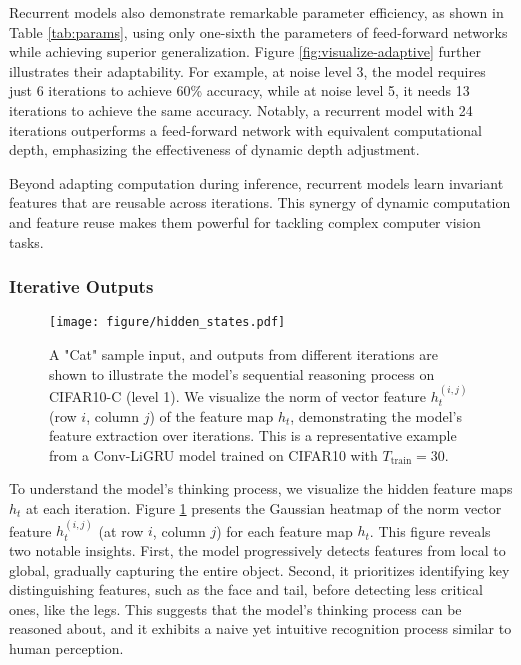 Recurrent models also demonstrate remarkable parameter efficiency, as shown in Table \ref{tab:params}, using only one-sixth the parameters of feed-forward networks while achieving superior generalization. 
Figure \ref{fig:visualize-adaptive} further illustrates their adaptability. 
For example, at noise level 3, the model requires just 6 iterations to achieve 60\% accuracy, while at noise level 5, it needs 13 iterations to achieve the same accuracy. 
Notably, a recurrent model with 24 iterations outperforms a feed-forward network with equivalent computational depth, emphasizing the effectiveness of dynamic depth adjustment. 

Beyond adapting computation during inference, recurrent models learn invariant features that are reusable across iterations. 
This synergy of dynamic computation and feature reuse makes them powerful for tackling complex computer vision tasks.

\subsubsection{Iterative Outputs}
\begin{figure}[h]
    \centering
    \texttt{[image: figure/hidden\_states.pdf]}
    \caption{A "Cat" sample input, and outputs from different iterations are shown to illustrate the model’s sequential reasoning process on CIFAR10-C (level 1). We visualize the norm of vector feature \( h^{(i, j)}_t \) (row \( i \), column \( j \)) of the feature map \( h_t \), demonstrating the model’s feature extraction over iterations. This is a representative example from a Conv-LiGRU model trained on CIFAR10 with \( T_{\text{train}} = 30 \).}
    \label{fig:hidden_states}
\end{figure}

To understand the model's thinking process, we visualize the hidden feature maps \( h_t \) at each iteration. Figure \ref{fig:hidden_states} presents the Gaussian heatmap of the norm vector feature \( h^{(i, j)}_t \) (at row \( i \), column \( j \)) for each feature map \( h_t \). This figure reveals two notable insights. First, the model progressively detects features from local to global, gradually capturing the entire object. Second, it prioritizes identifying key distinguishing features, such as the face and tail, before detecting less critical ones, like the legs. This suggests that the model’s thinking process can be reasoned about, and it exhibits a naive yet intuitive recognition process similar to human perception.

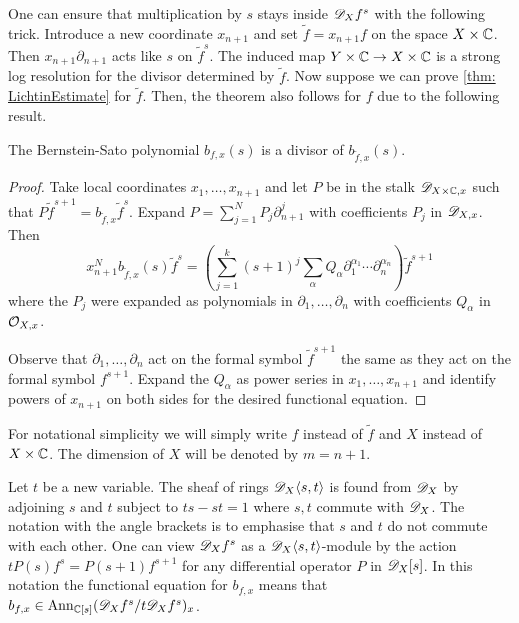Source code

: One can ensure that multiplication by $s$ stays inside $\mathscr{D}_X f^s$ with the following trick.
Introduce a new coordinate $x_{n+1}$ and set $\widetilde{f}= x_{n+1}f$ on the space $X\times \mathbb{C}$.
Then $x_{n+1}\partial_{n+1}$ acts like $s$ on $\widetilde{f}^s$.
The induced map $Y\times \mathbb{C} \to X\times \mathbb{C}$ is a strong log resolution for the divisor determined by $\widetilde{f}$.
Now suppose we can prove \cref{thm: LichtinEstimate} for $\widetilde{f}$.
Then, the theorem also follows for $f$ due to the following result.
\begin{lemma}\label{lem: BernsteinTilde}
  The Bernstein-Sato polynomial $b_{f,x}(s)$ is a divisor of $b_{\widetilde{f},x}(s)$.
\end{lemma}
\begin{proof}
  Take local coordinates $x_1,\ldots, x_{n+1}$ and let $P$ be in the stalk $\mathscr{D}_{X\times \mathbb{C},x}$ such that $P \widetilde{f}^{s+1} = b_{\widetilde{f},x} \widetilde{f}^s $.
  Expand $P = \sum_{j=1}^N P_j  \partial_{n+1}^{j}$
  with coefficients $P_j$ in $\mathscr{D}_{X,x}$.
  Then
  $$x_{n+1}^N b_{\widetilde{f},x}(s) \widetilde{f}^s = \left(\sum_{j=1}^k (s + 1)^{j} \sum_\alpha Q_{\alpha} \partial_1^{\alpha_1}\cdots \partial_n^{\alpha_n} \right)\widetilde{f}^{s+1}$$
  where the $P_j$ were expanded as polynomials in $\partial_1,\ldots,\partial_n$ with coefficients $Q_{\alpha}$ in $\mathcal{O}_{X,x}$.

  Observe that $\partial_1,\ldots, \partial_n$ act on the formal symbol $\widetilde{f}^{s+1}$ the same as they act on the formal symbol $f^{s+1}$.
  Expand the $Q_{\alpha}$ as power series in $x_1,\ldots,x_{n+1}$ and identify powers of $x_{n+1}$ on both sides for the desired functional equation.
\end{proof}
For notational simplicity we will simply write $f$ instead of $\widetilde{f}$ and $X$ instead of $X\times \mathbb{C}$.
The dimension of $X$ will be denoted by $m=n+1$.

Let $t$ be a new variable.
The sheaf of rings $\mathscr{D}_X\langle s,t\rangle$ is found from $\mathscr{D}_X$ by adjoining $s$ and $t$ subject to $ts -st = 1$ where $s,t$ commute with $\mathscr{D}_X$.
The notation with the angle brackets is to emphasise that $s$ and $t$ do not commute with each other.
One can view $\mathscr{D}_X f^s$ as a $\mathscr{D}_X\langle s,t\rangle$-module by the action $t P(s)f^s = P(s+1) f^{s+1}$ for any differential operator $P$ in $\mathscr{D}_X[s]$.
In this notation the functional equation for $b_{f,x}$ means that $b_{f,x}\in \operatorname{Ann}_{\mathbb{C}[s]} (\mathscr{D}_X f^s / t \mathscr{D}_X f^s)_x$.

══════

INSTRUCTIONS FOR THE TASK - Give nothing except how many lines of the records include "commute".

YOUR RESPONSE - 2